Collected data:

------------------------------------------------------------

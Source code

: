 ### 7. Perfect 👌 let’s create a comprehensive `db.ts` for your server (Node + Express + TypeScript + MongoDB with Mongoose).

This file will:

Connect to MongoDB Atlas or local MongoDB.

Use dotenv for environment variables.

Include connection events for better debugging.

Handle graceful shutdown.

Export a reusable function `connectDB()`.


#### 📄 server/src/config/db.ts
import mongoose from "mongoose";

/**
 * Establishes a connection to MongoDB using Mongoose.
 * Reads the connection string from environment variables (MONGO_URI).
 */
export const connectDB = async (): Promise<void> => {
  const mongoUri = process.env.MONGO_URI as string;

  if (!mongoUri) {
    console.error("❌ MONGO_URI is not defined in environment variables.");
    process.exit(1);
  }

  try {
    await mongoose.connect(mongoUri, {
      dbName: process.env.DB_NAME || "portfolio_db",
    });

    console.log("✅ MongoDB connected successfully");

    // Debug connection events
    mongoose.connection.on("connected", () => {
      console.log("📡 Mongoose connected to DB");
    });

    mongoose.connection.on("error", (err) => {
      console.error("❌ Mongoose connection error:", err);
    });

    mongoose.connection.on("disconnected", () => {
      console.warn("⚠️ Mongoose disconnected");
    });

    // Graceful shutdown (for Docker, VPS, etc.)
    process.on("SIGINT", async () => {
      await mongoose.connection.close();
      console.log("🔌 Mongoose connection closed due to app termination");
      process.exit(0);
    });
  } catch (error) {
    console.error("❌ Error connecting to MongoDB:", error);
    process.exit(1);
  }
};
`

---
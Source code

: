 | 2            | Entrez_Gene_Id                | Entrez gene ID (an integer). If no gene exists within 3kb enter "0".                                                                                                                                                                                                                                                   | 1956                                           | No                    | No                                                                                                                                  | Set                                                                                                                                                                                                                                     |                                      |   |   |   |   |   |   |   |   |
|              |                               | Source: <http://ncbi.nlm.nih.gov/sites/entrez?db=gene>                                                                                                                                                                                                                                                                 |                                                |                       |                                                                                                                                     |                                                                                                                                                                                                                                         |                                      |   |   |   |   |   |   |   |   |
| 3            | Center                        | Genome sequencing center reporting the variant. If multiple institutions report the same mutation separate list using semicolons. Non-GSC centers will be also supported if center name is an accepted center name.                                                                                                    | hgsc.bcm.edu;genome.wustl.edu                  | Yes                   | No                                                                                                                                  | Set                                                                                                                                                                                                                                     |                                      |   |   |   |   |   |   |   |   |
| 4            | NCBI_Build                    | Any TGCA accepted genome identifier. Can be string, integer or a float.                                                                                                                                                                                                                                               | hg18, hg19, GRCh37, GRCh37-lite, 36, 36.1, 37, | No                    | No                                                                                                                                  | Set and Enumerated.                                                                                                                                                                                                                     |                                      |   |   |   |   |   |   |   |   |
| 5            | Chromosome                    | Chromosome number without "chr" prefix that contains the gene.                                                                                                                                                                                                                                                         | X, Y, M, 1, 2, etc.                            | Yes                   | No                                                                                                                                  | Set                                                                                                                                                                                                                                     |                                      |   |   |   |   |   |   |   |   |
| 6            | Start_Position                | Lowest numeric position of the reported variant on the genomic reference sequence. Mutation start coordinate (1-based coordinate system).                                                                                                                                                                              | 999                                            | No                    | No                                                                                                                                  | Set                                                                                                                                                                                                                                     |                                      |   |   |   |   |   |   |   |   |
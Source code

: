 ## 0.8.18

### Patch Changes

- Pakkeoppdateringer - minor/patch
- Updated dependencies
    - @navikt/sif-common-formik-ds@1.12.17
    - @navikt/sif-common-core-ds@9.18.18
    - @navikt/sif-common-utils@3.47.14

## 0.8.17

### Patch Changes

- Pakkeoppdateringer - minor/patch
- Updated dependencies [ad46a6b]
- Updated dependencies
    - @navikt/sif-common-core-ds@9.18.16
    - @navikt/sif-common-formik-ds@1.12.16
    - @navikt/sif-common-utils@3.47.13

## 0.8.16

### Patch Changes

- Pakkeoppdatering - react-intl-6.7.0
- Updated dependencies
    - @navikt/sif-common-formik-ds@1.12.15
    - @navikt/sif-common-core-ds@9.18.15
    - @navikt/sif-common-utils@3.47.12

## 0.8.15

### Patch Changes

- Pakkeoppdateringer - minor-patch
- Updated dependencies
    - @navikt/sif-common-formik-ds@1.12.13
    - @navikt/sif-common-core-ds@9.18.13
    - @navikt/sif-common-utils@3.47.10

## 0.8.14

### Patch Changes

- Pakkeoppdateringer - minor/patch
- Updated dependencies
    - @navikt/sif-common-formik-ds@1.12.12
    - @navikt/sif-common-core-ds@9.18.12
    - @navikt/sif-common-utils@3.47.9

------------------------------------------------------------

### Goal of the exercise
Collect each line of the entries that has the word "shutdown", copying it in full.

### Answer to this exercise
Handle graceful shutdown.
    // Graceful shutdown (for Docker, VPS, etc.)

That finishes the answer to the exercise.